## Exercise details
Say how many lines in the following entries include "RPDO", and add nothing else.

*** Data shown

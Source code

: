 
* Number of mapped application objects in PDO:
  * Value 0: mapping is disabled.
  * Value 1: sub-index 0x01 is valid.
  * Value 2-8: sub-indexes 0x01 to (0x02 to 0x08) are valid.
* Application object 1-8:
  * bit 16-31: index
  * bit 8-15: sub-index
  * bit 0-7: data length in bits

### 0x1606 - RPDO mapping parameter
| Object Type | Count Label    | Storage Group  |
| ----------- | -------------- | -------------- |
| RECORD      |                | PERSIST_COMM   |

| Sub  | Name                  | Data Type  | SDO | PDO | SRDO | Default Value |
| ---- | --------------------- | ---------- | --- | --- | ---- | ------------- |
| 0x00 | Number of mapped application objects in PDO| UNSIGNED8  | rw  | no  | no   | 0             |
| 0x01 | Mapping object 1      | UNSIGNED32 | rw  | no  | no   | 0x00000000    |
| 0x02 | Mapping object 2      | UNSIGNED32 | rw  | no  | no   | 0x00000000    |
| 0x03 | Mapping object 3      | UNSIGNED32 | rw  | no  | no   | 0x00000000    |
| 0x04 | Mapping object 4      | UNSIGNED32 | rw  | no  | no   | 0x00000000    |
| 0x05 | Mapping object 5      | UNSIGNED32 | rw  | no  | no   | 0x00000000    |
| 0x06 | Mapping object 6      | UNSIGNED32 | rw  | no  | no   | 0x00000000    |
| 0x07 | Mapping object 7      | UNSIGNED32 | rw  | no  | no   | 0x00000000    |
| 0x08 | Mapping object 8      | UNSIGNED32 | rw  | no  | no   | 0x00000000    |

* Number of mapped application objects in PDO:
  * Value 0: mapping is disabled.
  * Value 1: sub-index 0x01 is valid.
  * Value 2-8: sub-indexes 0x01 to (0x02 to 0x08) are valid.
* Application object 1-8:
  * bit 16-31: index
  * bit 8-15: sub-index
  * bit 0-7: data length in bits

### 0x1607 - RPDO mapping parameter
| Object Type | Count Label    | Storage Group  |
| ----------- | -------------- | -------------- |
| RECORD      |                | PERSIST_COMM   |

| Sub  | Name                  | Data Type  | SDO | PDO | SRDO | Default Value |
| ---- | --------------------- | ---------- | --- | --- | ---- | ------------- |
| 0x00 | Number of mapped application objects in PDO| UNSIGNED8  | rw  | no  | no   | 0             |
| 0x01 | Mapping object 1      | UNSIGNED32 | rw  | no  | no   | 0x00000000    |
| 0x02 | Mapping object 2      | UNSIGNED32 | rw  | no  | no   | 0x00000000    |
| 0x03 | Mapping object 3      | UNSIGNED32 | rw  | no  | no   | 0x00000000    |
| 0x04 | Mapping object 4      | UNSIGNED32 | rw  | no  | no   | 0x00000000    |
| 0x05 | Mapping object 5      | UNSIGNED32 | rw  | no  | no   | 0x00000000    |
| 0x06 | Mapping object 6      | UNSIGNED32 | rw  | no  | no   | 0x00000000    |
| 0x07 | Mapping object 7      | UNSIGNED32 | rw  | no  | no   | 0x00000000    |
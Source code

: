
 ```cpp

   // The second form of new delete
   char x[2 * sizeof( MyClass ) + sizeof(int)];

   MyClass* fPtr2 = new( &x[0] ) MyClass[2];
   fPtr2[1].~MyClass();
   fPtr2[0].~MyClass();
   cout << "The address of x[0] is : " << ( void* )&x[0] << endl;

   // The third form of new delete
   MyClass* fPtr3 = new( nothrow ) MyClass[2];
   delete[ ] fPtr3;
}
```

******

## Exercise solution
2